The annual contribution limit (elective salary deferrals) for employees who participate in 401(k), 403(b), governmental 457 plans, and the federal government’s Thrift Savings Plan is increased to $23,500 for 2025, up from $23,000.
The catch-up contribution limit that generally applies for employees aged 50 and over who participate in most 401(k), 403(b), governmental 457 plans, and the federal government’s Thrift Savings Plan is $7,500 for 2025. Therefore, participants in most 401(k), 403(b), governmental 457 plans and the federal government’s Thrift Savings Plan who are 50 and older generally can contribute up to $31,000 each year, starting in 2025. Under a change made in SECURE 2.0, a higher catch-up contribution limit applies for employees aged 60, 61, 62 and 63 who participate in these plans. For 2025, this higher catch-up contribution limit is $11,250 instead of $7,500.
Types of employee contributions
Salary reduction / elective deferral contributions are pre-tax employee contributions that are generally a percentage of the employee's compensation. Some plans permit the employee to contribute a specific dollar amount each pay period. 401(k), 403(b) or SIMPLE IRA plans may permit elective deferral contributions.
Designated Roth contributions are a type of elective contribution that, unlike pre-tax elective contributions, are currently includible in gross income but tax-free when distributed. 401(k), 403(b) and governmental 457(b) plans can allow them.

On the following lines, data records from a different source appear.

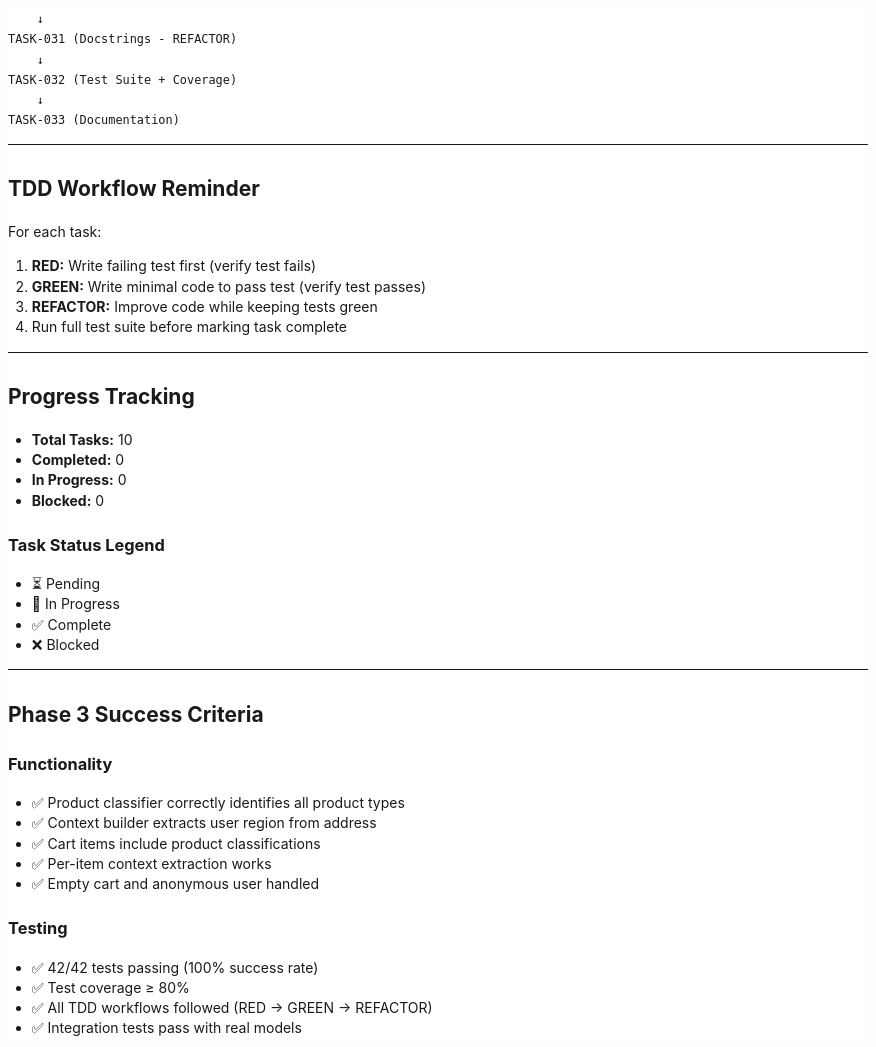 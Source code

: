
 ```
    ↓
TASK-031 (Docstrings - REFACTOR)
    ↓
TASK-032 (Test Suite + Coverage)
    ↓
TASK-033 (Documentation)
```

---

## TDD Workflow Reminder

For each task:
1. **RED:** Write failing test first (verify test fails)
2. **GREEN:** Write minimal code to pass test (verify test passes)
3. **REFACTOR:** Improve code while keeping tests green
4. Run full test suite before marking task complete

---

## Progress Tracking

- **Total Tasks:** 10
- **Completed:** 0
- **In Progress:** 0
- **Blocked:** 0

### Task Status Legend
- ⏳ Pending
- 🔄 In Progress
- ✅ Complete
- ❌ Blocked

---

## Phase 3 Success Criteria

### Functionality
- ✅ Product classifier correctly identifies all product types
- ✅ Context builder extracts user region from address
- ✅ Cart items include product classifications
- ✅ Per-item context extraction works
- ✅ Empty cart and anonymous user handled

### Testing
- ✅ 42/42 tests passing (100% success rate)
- ✅ Test coverage ≥ 80%
- ✅ All TDD workflows followed (RED → GREEN → REFACTOR)
- ✅ Integration tests pass with real models
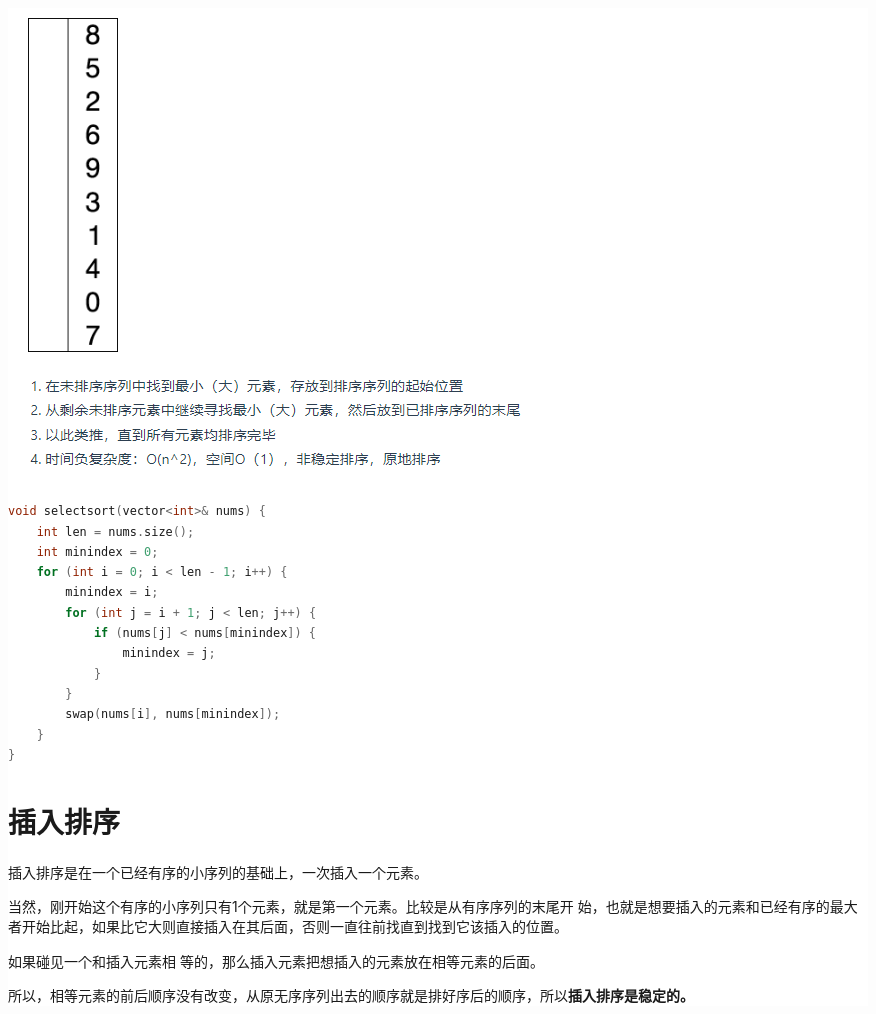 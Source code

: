 ![](2023-07-27-11-08-23.png)

```C++
void selectsort(vector<int>& nums) {
    int len = nums.size();
    int minindex = 0;
    for (int i = 0; i < len - 1; i++) {
        minindex = i;
        for (int j = i + 1; j < len; j++) {
            if (nums[j] < nums[minindex]) {
                minindex = j;
            }
        }
        swap(nums[i], nums[minindex]);
    }
}
```

#  **插入排序**
插入排序是在一个已经有序的小序列的基础上，一次插入一个元素。

当然，刚开始这个有序的小序列只有1个元素，就是第一个元素。比较是从有序序列的末尾开 始，也就是想要插入的元素和已经有序的最大者开始比起，如果比它大则直接插入在其后面，否则一直往前找直到找到它该插入的位置。

如果碰见一个和插入元素相 等的，那么插入元素把想插入的元素放在相等元素的后面。

所以，相等元素的前后顺序没有改变，从原无序序列出去的顺序就是排好序后的顺序，所以**插入排序是稳定的。**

If a plan permits designated Roth contributions, it must also offer pre-tax elective deferral contributions.
After-tax contributions are contributions from compensation (other than Roth contributions) that an employee must include in income on his or her tax return. If a plan allows after-tax contributions, they are not excluded from income and an employee cannot deduct them on his or her tax return.
Catch-up contributions if permitted by a 401(k), 403(b), governmental 457(b), SARSEP or SIMPLE IRA plan, participants who are age 50 or over at the end of the calendar year can also make catch-up elective deferral contributions beyond the basic limit on elective deferrals.
Employer contributions
Employer matching contributions. If the plan document permits, the employer can make matching contributions for an employee who contributes elective deferrals (for example, 50 cents for each dollar deferred). Employer matching contributions can be discretionary (contributed in some years and not in others, depending on the company's decision) or mandatory, as in SIMPLE plans and Safe Harbor 401(k) plans.
Employer discretionary or non-elective contributions. If the plan document permits, the employer can make contributions other than matching contributions for participants. These contributions are made on behalf of all employees who are plan participants, including participants who choose not to contribute elective deferrals.